What is required: Whenever a line in the entries below contains the string "pipeline", copy that line.

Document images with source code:
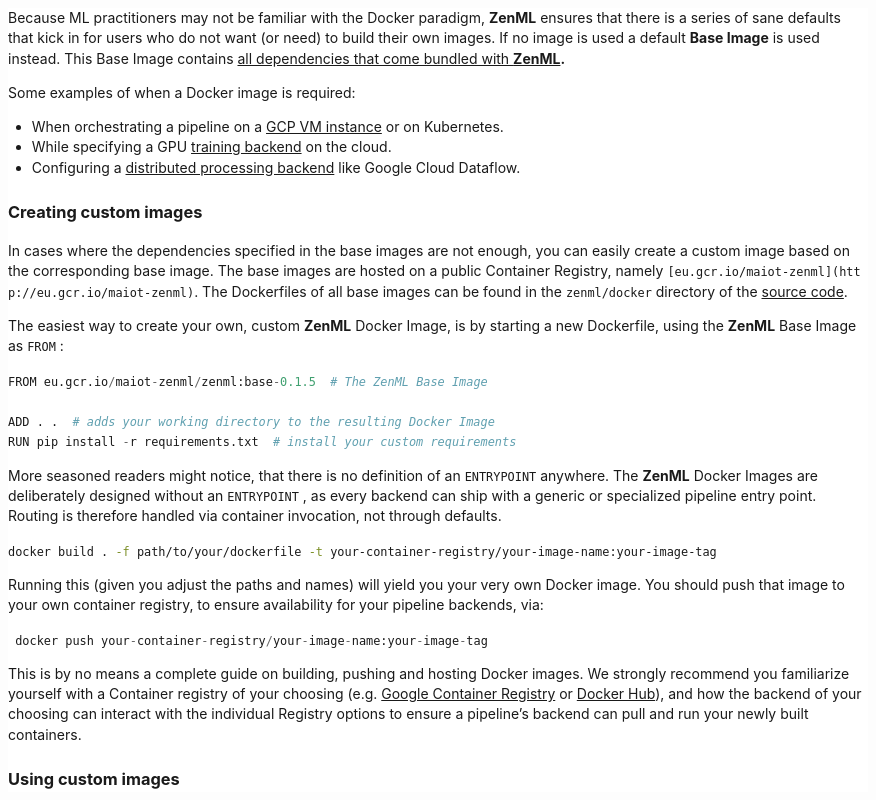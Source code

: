 Because ML practitioners may not be familiar with the Docker paradigm, **ZenML** ensures that there is a series of sane defaults that kick in for users who do not want \(or need\) to build their own images. If no image is used a default **Base Image** is used instead. This Base Image contains [all dependencies that come bundled with **ZenML**](https://docs.zenml.io/getting-started/creating-custom-logic.html)**.**

Some examples of when a Docker image is required:

* When orchestrating a pipeline on a [GCP VM instance](https://docs.zenml.io/backends/orchestrator-backends.html) or on Kubernetes.
* While specifying a GPU [training backend](https://docs.zenml.io/backends/training-backends.html) on the cloud.
* Configuring a [distributed processing backend](https://docs.zenml.io/backends/processing-backends.html) like Google Cloud Dataflow.

### Creating custom images

In cases where the dependencies specified in the base images are not enough, you can easily create a custom image based on the corresponding base image. The base images are hosted on a public Container Registry, namely `[eu.gcr.io/maiot-zenml](http://eu.gcr.io/maiot-zenml)`. The Dockerfiles of all base images can be found in the `zenml/docker` directory of the [source code](https://github.com/maiot-io/zenml).

The easiest way to create your own, custom **ZenML** Docker Image, is by starting a new Dockerfile, using the **ZenML** Base Image as `FROM` :

```python
FROM eu.gcr.io/maiot-zenml/zenml:base-0.1.5  # The ZenML Base Image

ADD . .  # adds your working directory to the resulting Docker Image
RUN pip install -r requirements.txt  # install your custom requirements
```

More seasoned readers might notice, that there is no definition of an `ENTRYPOINT` anywhere. The **ZenML** Docker Images are deliberately designed without an `ENTRYPOINT` , as every backend can ship with a generic or specialized pipeline entry point. Routing is therefore handled via container invocation, not through defaults.

```bash
docker build . -f path/to/your/dockerfile -t your-container-registry/your-image-name:your-image-tag
```

Running this \(given you adjust the paths and names\) will yield you your very own Docker image. You should push that image to your own container registry, to ensure availability for your pipeline backends, via:

```python
 docker push your-container-registry/your-image-name:your-image-tag
```

This is by no means a complete guide on building, pushing and hosting Docker images. We strongly recommend you familiarize yourself with a Container registry of your choosing \(e.g. [Google Container Registry](https://cloud.google.com/container-registry/docs) or [Docker Hub](https://docs.docker.com/docker-hub/)\), and how the backend of your choosing can interact with the individual Registry options to ensure a pipeline’s backend can pull and run your newly built containers.

### Using custom images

Response to this task:
* When orchestrating a pipeline on a [GCP VM instance](https://docs.zenml.io/backends/orchestrator-backends.html) or on Kubernetes.
More seasoned readers might notice, that there is no definition of an `ENTRYPOINT` anywhere. The **ZenML** Docker Images are deliberately designed without an `ENTRYPOINT` , as every backend can ship with a generic or specialized pipeline entry point. Routing is therefore handled via container invocation, not through defaults.
Running this \(given you adjust the paths and names\) will yield you your very own Docker image. You should push that image to your own container registry, to ensure availability for your pipeline backends, via:
This is by no means a complete guide on building, pushing and hosting Docker images. We strongly recommend you familiarize yourself with a Container registry of your choosing \(e.g. [Google Container Registry](https://cloud.google.com/container-registry/docs) or [Docker Hub](https://docs.docker.com/docker-hub/)\), and how the backend of your choosing can interact with the individual Registry options to ensure a pipeline’s backend can pull and run your newly built containers.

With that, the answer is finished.